セミヨンの意味/品種
セミヨン(Sémillon)とは、フランス南西部のボルドー地方が原産地とされる白ワイン用ブドウ品種。明るい黄緑色の果皮を持ち、辛口から甘口まで幅広い味わいのワインを造られる。主にフランスやオーストラリアで栽培されている。
セミヨンの特徴
この品種は病害に比較的強く、安定的に十分な収穫量がある。果実は早熟で、暖かい気候のもとでは果皮がややピンク色になるが、果皮が薄いために日焼けしやすいという点もある。最適とされるのは、日中に十分な陽ざしがあり夜間は冷える気候である。フランス各地で大量に栽培され、世界の栽培の40%を占めている。フランスでは主にボルドー地方で栽培されており、ソーヴィニヨン・ブランとミュスカデルに少量ブレンドされる。これらはボルドー地方で認められている3種類の白ワイン用ブドウ品種である。
こうして造られる辛口ワインはボルドー・ブランと呼ばれ、限定された原産地のみで生産されている。単一品種のワインとして造られる場合は、ボルドー地方のソーテルヌやバルザックで生産されるような甘口ワインとなる。他には、ソーテルヌと似たタイプの甘口ワインを作るアキテーヌ地方で作られている。
セミヨンの味わい/香り
セミヨンから造られるワインはソーヴィニヨン・ブランと比較するとより繊細な味わいがある。糖度が高く、酸味は穏やかで、ドライフルーツや洋ナシ、ハチミツなどの芳香があり、オイリーな口あたりの熟成に適したワインとなる。果皮が薄く貴腐が起こり易く、貴腐ワインの原料にもなる。
セミヨンの主な産地
現在オーストラリアではシャルドネの次に多く栽培され、シドニー北部のハンター・ヴァレー産のワインが有名で、かつてハンター・ヴァレー・リースリングと呼ばれていた。セミヨン単独では酸味が乏しいため、ソーヴィニョン・ブランやシャルドネとブレンドされることが多い。また、ソーテルヌの甘口ワインのような長期熟成に向くもの、若いうちに飲む辛口のもの、瓶内発酵をさせたものなどがある。

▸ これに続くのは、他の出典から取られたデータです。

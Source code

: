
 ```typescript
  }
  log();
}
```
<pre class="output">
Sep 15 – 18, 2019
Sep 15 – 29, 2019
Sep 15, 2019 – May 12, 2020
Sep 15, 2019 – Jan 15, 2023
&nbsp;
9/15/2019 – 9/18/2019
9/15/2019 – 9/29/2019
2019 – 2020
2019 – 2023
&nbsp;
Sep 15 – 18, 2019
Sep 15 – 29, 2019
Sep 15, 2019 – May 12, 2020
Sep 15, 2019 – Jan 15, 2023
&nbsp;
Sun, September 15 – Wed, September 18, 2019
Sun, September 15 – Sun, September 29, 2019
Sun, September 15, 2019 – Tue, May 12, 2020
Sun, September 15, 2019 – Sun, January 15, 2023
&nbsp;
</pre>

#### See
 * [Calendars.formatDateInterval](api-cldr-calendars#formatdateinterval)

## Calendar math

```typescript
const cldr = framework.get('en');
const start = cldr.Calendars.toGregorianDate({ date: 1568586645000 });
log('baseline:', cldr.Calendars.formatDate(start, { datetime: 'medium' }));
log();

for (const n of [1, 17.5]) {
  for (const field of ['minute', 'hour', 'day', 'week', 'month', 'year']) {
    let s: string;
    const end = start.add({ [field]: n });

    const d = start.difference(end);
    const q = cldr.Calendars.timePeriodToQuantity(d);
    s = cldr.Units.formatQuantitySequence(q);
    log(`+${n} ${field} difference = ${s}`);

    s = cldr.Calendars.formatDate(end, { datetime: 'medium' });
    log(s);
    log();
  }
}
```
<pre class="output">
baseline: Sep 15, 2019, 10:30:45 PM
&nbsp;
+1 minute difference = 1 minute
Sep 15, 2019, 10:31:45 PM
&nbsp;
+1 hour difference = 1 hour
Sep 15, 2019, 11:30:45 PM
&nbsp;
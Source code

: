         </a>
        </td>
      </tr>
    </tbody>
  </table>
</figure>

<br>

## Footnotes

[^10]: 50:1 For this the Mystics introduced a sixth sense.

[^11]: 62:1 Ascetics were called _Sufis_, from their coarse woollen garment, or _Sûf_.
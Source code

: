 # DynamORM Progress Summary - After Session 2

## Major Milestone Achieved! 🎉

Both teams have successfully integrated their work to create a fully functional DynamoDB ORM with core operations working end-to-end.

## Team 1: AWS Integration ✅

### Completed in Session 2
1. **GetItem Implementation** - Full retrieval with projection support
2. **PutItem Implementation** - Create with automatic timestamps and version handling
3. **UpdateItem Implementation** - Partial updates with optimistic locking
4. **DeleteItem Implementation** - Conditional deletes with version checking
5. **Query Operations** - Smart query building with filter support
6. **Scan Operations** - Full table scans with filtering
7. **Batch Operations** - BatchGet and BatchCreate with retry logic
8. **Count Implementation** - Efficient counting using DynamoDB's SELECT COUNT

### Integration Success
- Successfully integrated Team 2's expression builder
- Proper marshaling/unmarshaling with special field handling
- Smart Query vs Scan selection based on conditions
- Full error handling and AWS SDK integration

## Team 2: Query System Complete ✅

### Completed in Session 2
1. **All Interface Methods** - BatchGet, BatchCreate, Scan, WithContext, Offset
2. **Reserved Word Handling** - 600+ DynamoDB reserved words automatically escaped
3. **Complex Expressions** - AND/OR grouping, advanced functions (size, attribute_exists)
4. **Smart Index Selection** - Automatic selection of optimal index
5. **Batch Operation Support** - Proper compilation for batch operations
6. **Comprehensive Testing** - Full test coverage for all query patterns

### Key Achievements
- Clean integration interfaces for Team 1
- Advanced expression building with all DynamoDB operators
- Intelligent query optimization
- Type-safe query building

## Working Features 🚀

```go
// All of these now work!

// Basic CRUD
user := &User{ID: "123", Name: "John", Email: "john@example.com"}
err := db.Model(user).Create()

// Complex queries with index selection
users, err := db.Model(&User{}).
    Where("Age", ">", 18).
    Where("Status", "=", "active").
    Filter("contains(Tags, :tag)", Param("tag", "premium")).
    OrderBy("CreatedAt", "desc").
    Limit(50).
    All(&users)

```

19世紀の初めにオーストラリア・南アフリカなどに導入され、20世紀の半ばころには白ワインの代表的な品種になっていた。しかし1980年ころからシャルドネのほうが好まれるようになり、現在では南アフリカのワインの1%のみがセミヨン種から造られ、ニュージーランドやチリでも一部でブレンド用に少量栽培されているのみである。アメリカのワシントンではアイスワインや遅摘みの甘口ワインが少量ながら造られている。